Morsette got her first major commission in 2010 when she created her first blanket, and has been consistently weaving ever since.

Her work was featured in the Suquamish Museum in 2012 and at the University of Washington's Burke Museum in 2013. She was also a recipient of the YVR Art Foundation Scholarship in 2012, which paved the way to her inclusion in the Claiming Spaces exhibition.

"My cedar dress that I made for that grant was displayed in the airport over at YVR and Pam Brown, the curator (of Claiming Spaces), she had seen that in her travels and she contacted me on Facebook and asked me to submit my work so that I could be a part of the exhibition," she says.

Some of the pieces that Morsette weaves can take an extensive amount of time to create, with larger, more major pieces lasting over the course of a year.

"I'll give myself that much time but it will be as much work as I can put into it," she says. "But for smaller pieces, like a small shawl, would take me maybe two months."

Materials used vary depending on the project, but Morsette says she initially used a synthetic wool mix for all of her creations.

"I decide on materials on basically what I can purchase," she says. "I buy commercial spun yarn in whatever colours I feel blend together well. I'm a little bit more contemporary with my colour choice."

Other materials require a little more work. When using cedar bark, it must first be pulled off the tree and then aged for about a year, says Morsette, to let all the sap dry out. The bark is then cut into strips, the width of which depends entirely on the weaver's preference.

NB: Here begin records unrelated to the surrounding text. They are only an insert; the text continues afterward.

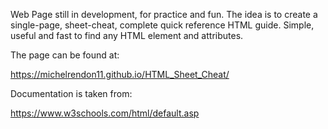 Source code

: Web Page still in development, for practice and fun.
The idea is to create a single-page, sheet-cheat, complete quick reference HTML guide. Simple, useful and fast to find any HTML element and attributes.

The page can be found at:

https://michelrendon11.github.io/HTML_Sheet_Cheat/

Documentation is taken from:

https://www.w3schools.com/html/default.asp
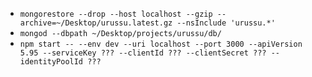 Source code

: - `mongorestore --drop --host localhost --gzip --archive=~/Desktop/urussu.latest.gz --nsInclude 'urussu.*'`
- `mongod --dbpath ~/Desktop/projects/urussu/db/`
- `npm start -- --env dev --uri localhost --port 3000 --apiVersion 5.95 --serviceKey ??? --clientId ??? --clientSecret ??? --identityPoolId ???` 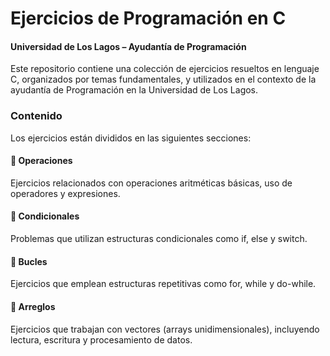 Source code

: # Ejercicios de Programación en C
#### Universidad de Los Lagos – Ayudantía de Programación

Este repositorio contiene una colección de ejercicios resueltos en lenguaje C, organizados por temas fundamentales, y utilizados en el contexto de la ayudantía de Programación en la Universidad de Los Lagos.

### Contenido
Los ejercicios están divididos en las siguientes secciones:

#### 🔢 Operaciones
Ejercicios relacionados con operaciones aritméticas básicas, uso de operadores y expresiones.

#### 🔀 Condicionales
Problemas que utilizan estructuras condicionales como if, else y switch.

#### 🔁 Bucles
Ejercicios que emplean estructuras repetitivas como for, while y do-while.

#### 🧮 Arreglos
Ejercicios que trabajan con vectores (arrays unidimensionales), incluyendo lectura, escritura y procesamiento de datos.

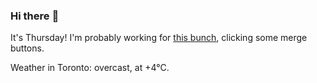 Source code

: ### Hi there :wave:

It's Thursday! I'm probably working for [this bunch](https://github.com/kohofinancial), clicking some merge buttons.

Weather in Toronto: overcast, at +4°C.
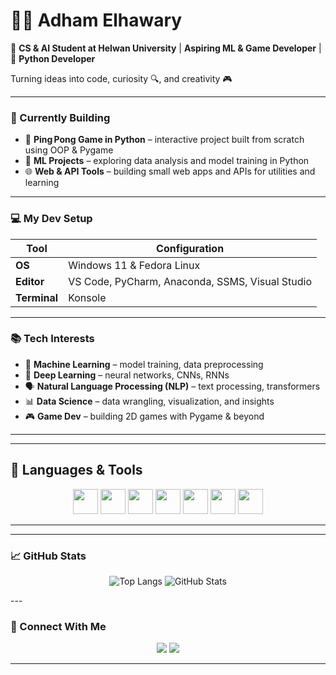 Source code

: # 🧑‍💻 Adham Elhawary

🧠 **CS & AI Student at Helwan University** | **Aspiring ML & Game Developer** | 🐍 **Python Developer**

Turning ideas into code, curiosity 🔍, and creativity 🎮

---

### 🚧 Currently Building

* 🏓 **Ping Pong Game in Python** – interactive project built from scratch using OOP & Pygame
* 🤖 **ML Projects** – exploring data analysis and model training in Python
* 🌐 **Web & API Tools** – building small web apps and APIs for utilities and learning

---

### 💻 My Dev Setup

| Tool         | Configuration                                   |
| ------------ | ----------------------------------------------- |
| **OS**       | Windows 11  & Fedora Linux                      |
| **Editor**   | VS Code, PyCharm, Anaconda, SSMS, Visual Studio |
| **Terminal** | Konsole                                         |

---

### 📚 Tech Interests

* 🧠 **Machine Learning** – model training, data preprocessing
* 🧠 **Deep Learning** – neural networks, CNNs, RNNs
* 🗣️ **Natural Language Processing (NLP)** – text processing, transformers
* 📊 **Data Science** – data wrangling, visualization, and insights
* 🎮 **Game Dev** – building 2D games with Pygame & beyond

---

---

## 🧰 Languages & Tools

<p align="center">
  <img src="https://cdn.jsdelivr.net/gh/devicons/devicon/icons/html5/html5-original.svg" width="40" height="40"/>
  <img src="https://cdn.jsdelivr.net/gh/devicons/devicon/icons/css3/css3-original.svg" width="40" height="40"/>
  <img src="https://cdn.jsdelivr.net/gh/devicons/devicon/icons/javascript/javascript-original.svg" width="40" height="40"/>
  <img src="https://cdn.jsdelivr.net/gh/devicons/devicon/icons/php/php-original.svg" width="40" height="40"/>
  <img src="https://cdn.jsdelivr.net/gh/devicons/devicon/icons/cplusplus/cplusplus-original.svg" width="40" height="40"/>
  <img src="https://cdn.jsdelivr.net/gh/devicons/devicon/icons/python/python-original.svg" width="40" height="40"/>
  <img src="https://cdn.jsdelivr.net/gh/devicons/devicon/icons/linux/linux-original.svg" width="40" height="40"/>
</p>

</div>

---

---

### 📈 GitHub Stats

<div align="center">

![Top Langs](https://github-readme-stats.vercel.app/api/top-langs/?username=AhmadAlaa1&layout=compact&langs_count=8&theme=radical)
![GitHub Stats](https://github-readme-stats.vercel.app/api?username=AhmadAlaa1&show_icons=true&theme=radical)

</div>
---

### 🤝 Connect With Me

<p align="center">
  <a href="https://github.com/Adham-Elhawary"><img src="https://img.shields.io/badge/-GitHub-181717?style=flat-square&logo=github&logoColor=white"/></a>
  <a href="https://www.linkedin.com/in/adham-elhawary-26944a2b3/"><img src="https://img.shields.io/badge/-LinkedIn-0077B5?style=flat-square&logo=linkedin&logoColor=white"/></a>
</p>

---
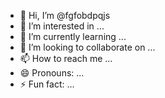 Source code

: - 👋 Hi, I’m @fgfobdpqjs
- 👀 I’m interested in ...
- 🌱 I’m currently learning ...
- 💞️ I’m looking to collaborate on ...
- 📫 How to reach me ...
- 😄 Pronouns: ...
- ⚡ Fun fact: ...

<!---
fgfobdpqjs/fgfobdpqjs is a ✨ special ✨ repository because its `README.md` (this file) appears on your GitHub profile.
You can click the Preview link to take a look at your changes.
--->
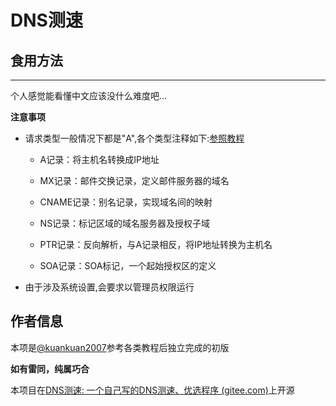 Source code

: # DNS测速

## 食用方法

---

个人感觉能看懂中文应该没什么难度吧...

**注意事项**

+ 请求类型一般情况下都是"A",各个类型注释如下:[参照教程](https://blog.csdn.net/chen1415886044/article/details/108320745 "CSDN")
  
     + A记录：将主机名转换成IP地址
  
     + MX记录：邮件交换记录，定义邮件服务器的域名
  
     + CNAME记录：别名记录，实现域名间的映射
  
     + NS记录：标记区域的域名服务器及授权子域
  
     + PTR记录：反向解析，与A记录相反，将IP地址转换为主机名
  
     + SOA记录：SOA标记，一个起始授权区的定义

+ 由于涉及系统设置,会要求以管理员权限运行

## 作者信息

本项是[@kuankuan2007](https://kuankuan2007.gitee.io/ "作者主页")参考各类教程后独立完成的初版

**如有雷同，纯属巧合**

本项目在[DNS测速: 一个自己写的DNS测速、优选程序 (gitee.com)](https://gitee.com/kuankuan2007/dns-speed-measurement)上开源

"From there you'd have to peel the layers individually," she says. "When it's wet it's more malleable to work with and depending on how soft you would like it, you can pound it."

Morsette says she's made so many potlatch headbands they probably number in the hundreds. She's also made about 40 other commissioned individual pieces for personal regalia, including skirts, tunics, dresses, blankets and shawls.

"I've been given free reign in most of my commissions, it's like they'll tell me a colour and kind of an idea of what they want, but usually it's up to me," she says. "I haven't really had anyone who told me exactly what they wanted, it's just something they saw of mine and said 'I like that, can you do that for me?' But usually I tend not to recreate something, so most of my work you can tell it's by me but it's not an exact duplication. I prefer to keep them unique."

All of Morsette's pieces are done completely by hand.

"The most challenging part is probably keeping the tension equal and the design," she says. "The tension is everything because you want it to be even."

Morsette's creations have garnered even further attention, including a private gallery on Vancouver Island that has shown interest in her cedar bark dress, though she's not sure she will sell it because "it's a unique piece."

"One of my first works, the one that's all wool, that was exhibited in the Suquamish Museum and from there it went to UBC. That's my personal regalia so I won't be selling that," she says. "But we'll see once the exhibit's over, if it wants to travel again then it will."

The MOA exhibit title, Claiming Space, rings a personal note with Morsette.

"I moved here in 2010 from Washington State and so for me to be able to focus on my weaving completely as a stay-at-home mom/artist, in an essence I feel like I've kind of claimed space by creating these pieces," says Morsette. "More people have become aware of who I am as an artist, as a weaver in Vancouver and in Washington State."